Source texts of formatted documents

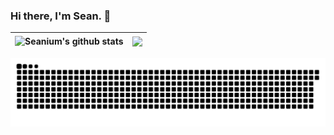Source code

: ### Hi there, I'm Sean. 👋

| <img align="center" src="https://github-readme-stats-p41f.vercel.app/api?username=Seanium&show_icons=true&include_all_commits=true&theme=transparent&hide_border=true" alt="Seanium's github stats" /> | <img align="center" src="https://github-readme-stats-p41f.vercel.app/api/top-langs/?username=Seanium&layout=compact&theme=transparent&hide_border=true" /> |
| ------------- | ------------- |


<picture>
  <source media="(prefers-color-scheme: dark)" srcset="https://raw.githubusercontent.com/Seanium/Seanium/output/github-contribution-grid-snake-dark.svg">
  <source media="(prefers-color-scheme: light)" srcset="https://raw.githubusercontent.com/Seanium/Seanium/output/github-contribution-grid-snake.svg">
  <img alt="github contribution grid snake animation" src="https://raw.githubusercontent.com/Seanium/Seanium/output/github-contribution-grid-snake.svg">
</picture>
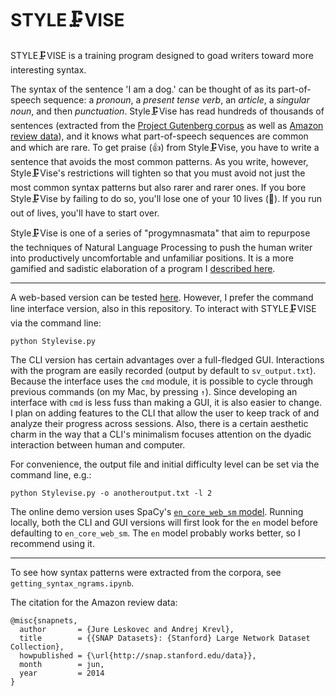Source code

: # STYLE🗜VISE 

STYLE🗜VISE is a training program designed to goad writers toward more interesting syntax.  

The syntax of the sentence 'I am a dog.' can be thought of as its part-of-speech sequence: a *pronoun*, a *present tense verb*, an *article*, a *singular noun*, and then *punctuation*.  Style🗜Vise has read hundreds of thousands of sentences (extracted from the [Project Gutenberg corpus](https://www.gutenberg.org/) as well as [Amazon review data](https://snap.stanford.edu/data/web-Amazon.html)), and it knows what part-of-speech sequences are common and which are rare. To get praise (👍) from Style🗜Vise, you have to write a sentence that avoids the most common patterns. As you write, however, Style🗜Vise's restrictions will tighten so that you must avoid not just the most common syntax patterns but also rarer and rarer ones. If you bore Style🗜Vise by failing to do so, you'll lose one of your 10 lives (💖). If you run out of lives, you'll have to start over. 

Style🗜Vise is one of a series of "progymnasmata" that aim to repurpose the techniques of Natural Language Processing to push the human writer into productively uncomfortable and unfamiliar positions.  It is a more gamified and sadistic elaboration of a program I [described here](http://computationalcreativity.net/iccc2019/assets/iccc_proceedings_2019.pdf#page=15).

***

A web-based version can be tested [here](https://stylevise.herokuapp.com/). However, I prefer the command line interface version, also in this repository. To interact with STYLE🗜VISE via the command line:

    python Stylevise.py

The CLI version has certain advantages over a full-fledged GUI.  Interactions with the program are easily recorded (output by default to `sv_output.txt`).  Because the interface uses the `cmd` module, it is possible to cycle through previous commands (on my Mac, by pressing `↑`). Since developing an interface with `cmd` is less fuss than making a GUI, it is also easier to change. I plan on adding features to the CLI that allow the user to keep track of and analyze their progress across sessions. Also, there is a certain aesthetic charm in the way that a CLI's minimalism focuses attention on the dyadic interaction between human and computer. 

For convenience, the output file and initial difficulty level can be set via the command line, e.g.:

    python Stylevise.py -o anotheroutput.txt -l 2 


The online demo version uses SpaCy's [`en_core_web_sm` model](https://spacy.io/usage/models).  Running locally, both the CLI and GUI versions will first look for the `en` model before defaulting to `en_core_web_sm`.  The `en` model probably works better, so I recommend using it. 

***

To see how syntax patterns were extracted from the corpora, see `getting_syntax_ngrams.ipynb`.

The citation for the Amazon review data:


    @misc{snapnets,
      author       = {Jure Leskovec and Andrej Krevl},
      title        = {{SNAP Datasets}: {Stanford} Large Network Dataset Collection},
      howpublished = {\url{http://snap.stanford.edu/data}},
      month        = jun,
      year         = 2014
    }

_Exercise_.
Your reply should be one number: how many lines in the records contain "scheme".

_Worked solution_.
2